Task to carry out —
Leave out the pictures and copy the remaining records exactly.

[Opening Data for processing section]

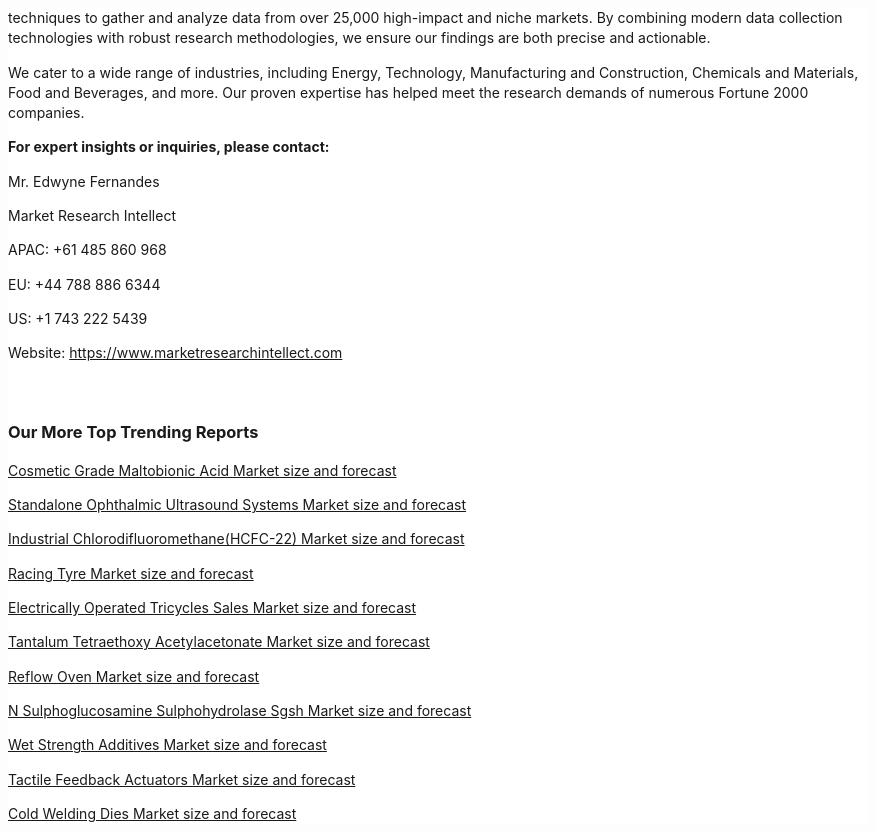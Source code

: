 techniques to gather and analyze data from over 25,000 high-impact and niche markets. By combining modern data collection technologies with robust research methodologies, we ensure our findings are both precise and actionable.</p><p>We cater to a wide range of industries, including Energy, Technology, Manufacturing and Construction, Chemicals and Materials, Food and Beverages, and more. Our proven expertise has helped meet the research demands of numerous Fortune 2000 companies.</p><p><strong>For expert insights or inquiries, please contact:</strong></p><p>Mr. Edwyne Fernandes</p><p>Market Research Intellect</p><p>APAC: +61 485 860 968</p><p>EU: +44 788 886 6344</p><p>US: +1 743 222 5439</p></div><div class="article-main__content" data-test-id="publishing-text-block"><p><span class="">Website:&nbsp;https://www.marketresearchintellect.com</span></p></div></div><div class="article-main__content" data-test-id="publishing-text-block">&nbsp;</div><h3>Our More Top Trending Reports</h3><p><a href="https://www.marketresearchintellect.com/nl/product/global-cosmetic-grade-maltobionic-acid-market/">Cosmetic Grade Maltobionic Acid  Market size and forecast</a></p><p><a href="https://www.marketresearchintellect.com/ko/product/global-standalone-ophthalmic-ultrasound-systems-market-size-forecast/">Standalone Ophthalmic Ultrasound Systems  Market size and forecast</a></p><p><a href="https://www.marketresearchintellect.com/zh/product/global-industrial-chlorodifluoromethanehcfc-22-market/">Industrial Chlorodifluoromethane(HCFC-22)  Market size and forecast</a></p><p><a href="https://www.marketresearchintellect.com/de/product/global-racing-tyre-market/">Racing Tyre  Market size and forecast</a></p><p><a href="https://www.marketresearchintellect.com/es/product/global-electrically-operated-tricycles-sales-market/">Electrically Operated Tricycles Sales  Market size and forecast</a></p><p><a href="https://www.marketresearchintellect.com/ja/product/global-tantalum-tetraethoxy-acetylacetonate-market/">Tantalum Tetraethoxy Acetylacetonate  Market size and forecast</a></p><p><a href="https://www.marketresearchintellect.com/ar/product/global-reflow-oven-market-size-and-forecast/">Reflow Oven  Market size and forecast</a></p><p><a href="https://www.marketresearchintellect.com/pt/product/global-n-sulphoglucosamine-sulphohydrolase-sgsh-market-size-and-forecast/">N Sulphoglucosamine Sulphohydrolase Sgsh  Market size and forecast</a></p><p><a href="https://www.marketresearchintellect.com/it/product/global-wet-strength-additives-market-size-and-forecast/">Wet Strength Additives  Market size and forecast</a></p><p><a href="https://www.marketresearchintellect.com/nl/product/global-tactile-feedback-actuators-market-size-and-forecast/">Tactile Feedback Actuators  Market size and forecast</a></p><p><a href="https://www.marketresearchintellect.com/ko/product/cold-welding-dies-market/">Cold Welding Dies  Market size and forecast</a></p>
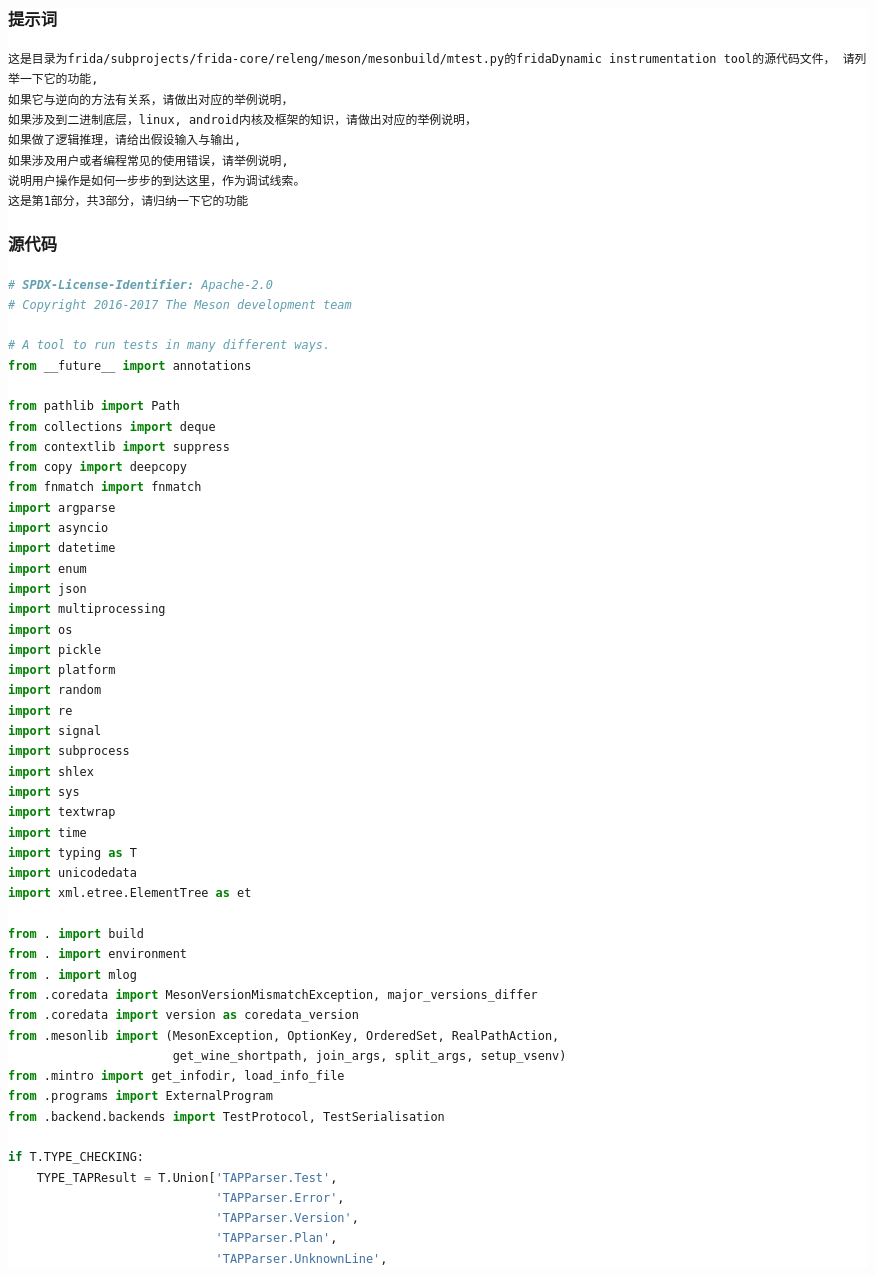 ### 提示词
```
这是目录为frida/subprojects/frida-core/releng/meson/mesonbuild/mtest.py的fridaDynamic instrumentation tool的源代码文件， 请列举一下它的功能, 
如果它与逆向的方法有关系，请做出对应的举例说明，
如果涉及到二进制底层，linux, android内核及框架的知识，请做出对应的举例说明，
如果做了逻辑推理，请给出假设输入与输出,
如果涉及用户或者编程常见的使用错误，请举例说明,
说明用户操作是如何一步步的到达这里，作为调试线索。
这是第1部分，共3部分，请归纳一下它的功能
```

### 源代码
```python
# SPDX-License-Identifier: Apache-2.0
# Copyright 2016-2017 The Meson development team

# A tool to run tests in many different ways.
from __future__ import annotations

from pathlib import Path
from collections import deque
from contextlib import suppress
from copy import deepcopy
from fnmatch import fnmatch
import argparse
import asyncio
import datetime
import enum
import json
import multiprocessing
import os
import pickle
import platform
import random
import re
import signal
import subprocess
import shlex
import sys
import textwrap
import time
import typing as T
import unicodedata
import xml.etree.ElementTree as et

from . import build
from . import environment
from . import mlog
from .coredata import MesonVersionMismatchException, major_versions_differ
from .coredata import version as coredata_version
from .mesonlib import (MesonException, OptionKey, OrderedSet, RealPathAction,
                       get_wine_shortpath, join_args, split_args, setup_vsenv)
from .mintro import get_infodir, load_info_file
from .programs import ExternalProgram
from .backend.backends import TestProtocol, TestSerialisation

if T.TYPE_CHECKING:
    TYPE_TAPResult = T.Union['TAPParser.Test',
                             'TAPParser.Error',
                             'TAPParser.Version',
                             'TAPParser.Plan',
                             'TAPParser.UnknownLine',
```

[Closing Data for processing section]

Task response —
Source code

: techniques to gather and analyze data from over 25,000 high-impact and niche markets. By combining modern data collection technologies with robust research methodologies, we ensure our findings are both precise and actionable.</p><p>We cater to a wide range of industries, including Energy, Technology, Manufacturing and Construction, Chemicals and Materials, Food and Beverages, and more. Our proven expertise has helped meet the research demands of numerous Fortune 2000 companies.</p><p><strong>For expert insights or inquiries, please contact:</strong></p><p>Mr. Edwyne Fernandes</p><p>Market Research Intellect</p><p>APAC: +61 485 860 968</p><p>EU: +44 788 886 6344</p><p>US: +1 743 222 5439</p></div><div class="article-main__content" data-test-id="publishing-text-block"><p><span class="">Website:&nbsp;https://www.marketresearchintellect.com</span></p></div></div><div class="article-main__content" data-test-id="publishing-text-block">&nbsp;</div><h3>Our More Top Trending Reports</h3><p><a href="https://www.marketresearchintellect.com/nl/product/global-cosmetic-grade-maltobionic-acid-market/">Cosmetic Grade Maltobionic Acid  Market size and forecast</a></p><p><a href="https://www.marketresearchintellect.com/ko/product/global-standalone-ophthalmic-ultrasound-systems-market-size-forecast/">Standalone Ophthalmic Ultrasound Systems  Market size and forecast</a></p><p><a href="https://www.marketresearchintellect.com/zh/product/global-industrial-chlorodifluoromethanehcfc-22-market/">Industrial Chlorodifluoromethane(HCFC-22)  Market size and forecast</a></p><p><a href="https://www.marketresearchintellect.com/de/product/global-racing-tyre-market/">Racing Tyre  Market size and forecast</a></p><p><a href="https://www.marketresearchintellect.com/es/product/global-electrically-operated-tricycles-sales-market/">Electrically Operated Tricycles Sales  Market size and forecast</a></p><p><a href="https://www.marketresearchintellect.com/ja/product/global-tantalum-tetraethoxy-acetylacetonate-market/">Tantalum Tetraethoxy Acetylacetonate  Market size and forecast</a></p><p><a href="https://www.marketresearchintellect.com/ar/product/global-reflow-oven-market-size-and-forecast/">Reflow Oven  Market size and forecast</a></p><p><a href="https://www.marketresearchintellect.com/pt/product/global-n-sulphoglucosamine-sulphohydrolase-sgsh-market-size-and-forecast/">N Sulphoglucosamine Sulphohydrolase Sgsh  Market size and forecast</a></p><p><a href="https://www.marketresearchintellect.com/it/product/global-wet-strength-additives-market-size-and-forecast/">Wet Strength Additives  Market size and forecast</a></p><p><a href="https://www.marketresearchintellect.com/nl/product/global-tactile-feedback-actuators-market-size-and-forecast/">Tactile Feedback Actuators  Market size and forecast</a></p><p><a href="https://www.marketresearchintellect.com/ko/product/cold-welding-dies-market/">Cold Welding Dies  Market size and forecast</a></p>
 ### 提示词
```
这是目录为frida/subprojects/frida-core/releng/meson/mesonbuild/mtest.py的fridaDynamic instrumentation tool的源代码文件， 请列举一下它的功能, 
如果它与逆向的方法有关系，请做出对应的举例说明，
如果涉及到二进制底层，linux, android内核及框架的知识，请做出对应的举例说明，
如果做了逻辑推理，请给出假设输入与输出,
如果涉及用户或者编程常见的使用错误，请举例说明,
说明用户操作是如何一步步的到达这里，作为调试线索。
这是第1部分，共3部分，请归纳一下它的功能
```

### 源代码
```python
# SPDX-License-Identifier: Apache-2.0
# Copyright 2016-2017 The Meson development team

# A tool to run tests in many different ways.
from __future__ import annotations

from pathlib import Path
from collections import deque
from contextlib import suppress
from copy import deepcopy
from fnmatch import fnmatch
import argparse
import asyncio
import datetime
import enum
import json
import multiprocessing
import os
import pickle
import platform
import random
import re
import signal
import subprocess
import shlex
import sys
import textwrap
import time
import typing as T
import unicodedata
import xml.etree.ElementTree as et

from . import build
from . import environment
from . import mlog
from .coredata import MesonVersionMismatchException, major_versions_differ
from .coredata import version as coredata_version
from .mesonlib import (MesonException, OptionKey, OrderedSet, RealPathAction,
                       get_wine_shortpath, join_args, split_args, setup_vsenv)
from .mintro import get_infodir, load_info_file
from .programs import ExternalProgram
from .backend.backends import TestProtocol, TestSerialisation

if T.TYPE_CHECKING:
    TYPE_TAPResult = T.Union['TAPParser.Test',
                             'TAPParser.Error',
                             'TAPParser.Version',
                             'TAPParser.Plan',
                             'TAPParser.UnknownLine',
```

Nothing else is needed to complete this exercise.